100 Greatest Songs of the 80’s #46 The Specials – Ghost Town

Released : 1981

That punk had created the conditions for anything-could-happen in British pop was self-evident and one of the first half of the following decade’s most invigorating qualities. Even then a ska revival had seemed bottom of the list of likely possibilities when the Sex Pistols were appearing on Top of The Pop doing God Save The Queen.

The end of punk more or less dovetailing into Thatcherism was probably one of the reasons why Two-Tone proved so compelling to a society looking for new ways to rebel, a youth movement that shared Northern Soul’s appetite for amphetamines but had none of it’s cliquey elitism.

For a band who’d celebrated everyman hedonism on Enjoy Yourself, by the time Ghost Town arrived for The Specials the party was well and truly over. Two years further down the line, both the street repressions and national recessions caused by Westminster were in full effect, but with startling parrallels to now, communities chose to burn themselves out rather than vent their frustration on the real culprits.

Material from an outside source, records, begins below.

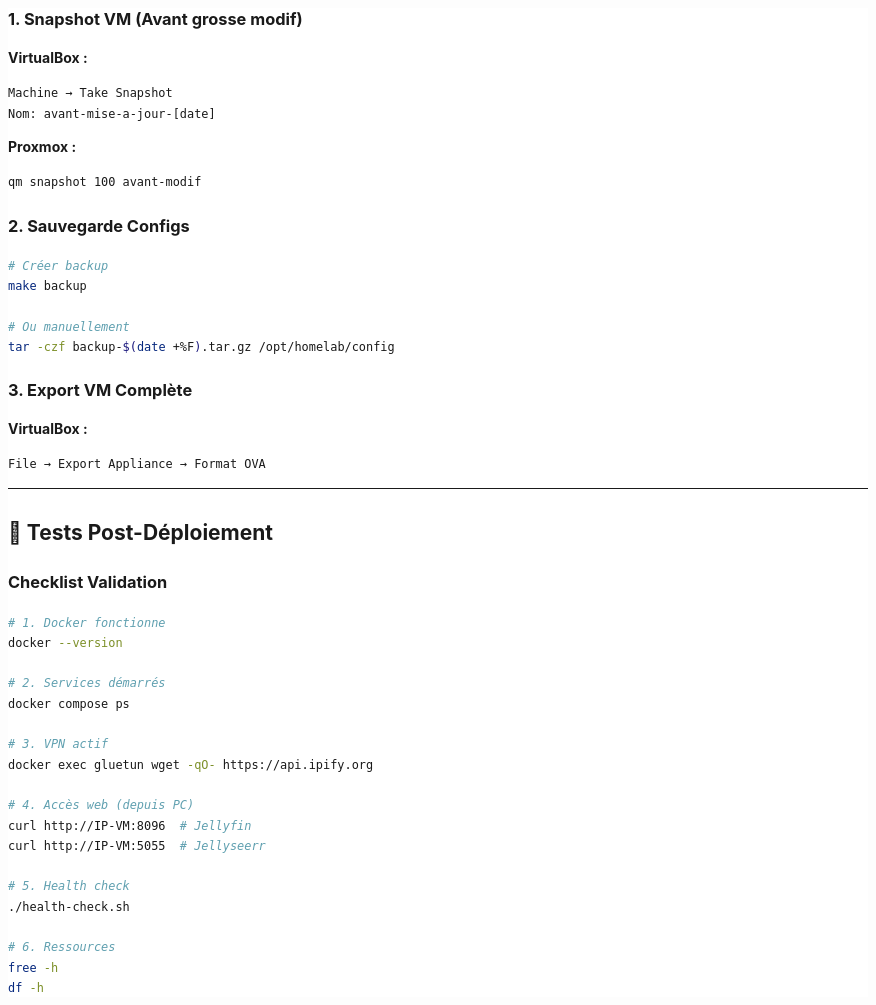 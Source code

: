 ### 1. Snapshot VM (Avant grosse modif)

**VirtualBox :**
```
Machine → Take Snapshot
Nom: avant-mise-a-jour-[date]
```

**Proxmox :**
```bash
qm snapshot 100 avant-modif
```

### 2. Sauvegarde Configs

```bash
# Créer backup
make backup

# Ou manuellement
tar -czf backup-$(date +%F).tar.gz /opt/homelab/config
```

### 3. Export VM Complète

**VirtualBox :**
```
File → Export Appliance → Format OVA
```

---

## 🧪 Tests Post-Déploiement

### Checklist Validation

```bash
# 1. Docker fonctionne
docker --version

# 2. Services démarrés
docker compose ps

# 3. VPN actif
docker exec gluetun wget -qO- https://api.ipify.org

# 4. Accès web (depuis PC)
curl http://IP-VM:8096  # Jellyfin
curl http://IP-VM:5055  # Jellyseerr

# 5. Health check
./health-check.sh

# 6. Ressources
free -h
df -h
```
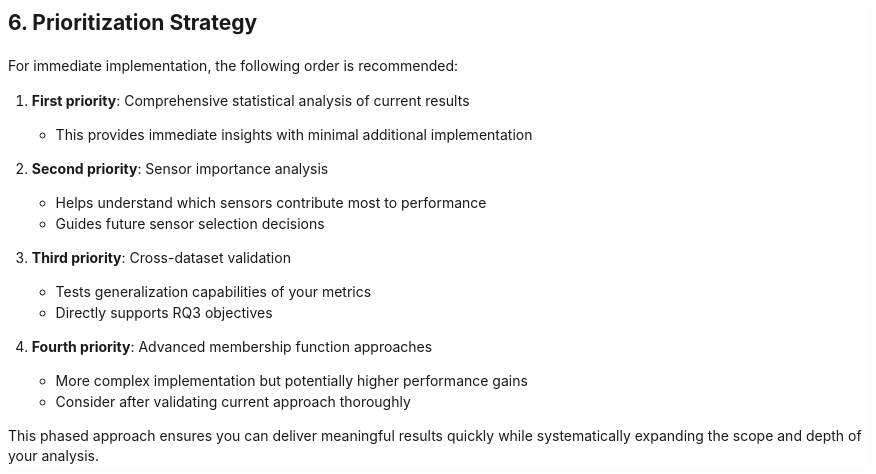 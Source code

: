 ## 6. Prioritization Strategy

For immediate implementation, the following order is recommended:

1. **First priority**: Comprehensive statistical analysis of current results
   - This provides immediate insights with minimal additional implementation

2. **Second priority**: Sensor importance analysis
   - Helps understand which sensors contribute most to performance
   - Guides future sensor selection decisions

3. **Third priority**: Cross-dataset validation
   - Tests generalization capabilities of your metrics
   - Directly supports RQ3 objectives

4. **Fourth priority**: Advanced membership function approaches
   - More complex implementation but potentially higher performance gains
   - Consider after validating current approach thoroughly

This phased approach ensures you can deliver meaningful results quickly while systematically expanding the scope and depth of your analysis.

In many ways Ghost Town was and remains the archetypal British protest song. It’s not overtly political lyrically and there’s no revolutionary call to arms, more a sense of creeping dread as Terry Hall and Neville Staples swap doomed pronouncements about the surrounding decay. Rising and falling to crescendos and with that wild, lunatic breakdown, the sense of tension between band members during the recording process also seeps through into the song’s tightness and menace along with the spectral keyboards and desultory brass. Hall, Staples and Lynval Golding left almost immediately after it was released. Less than a year later, Britain was at war.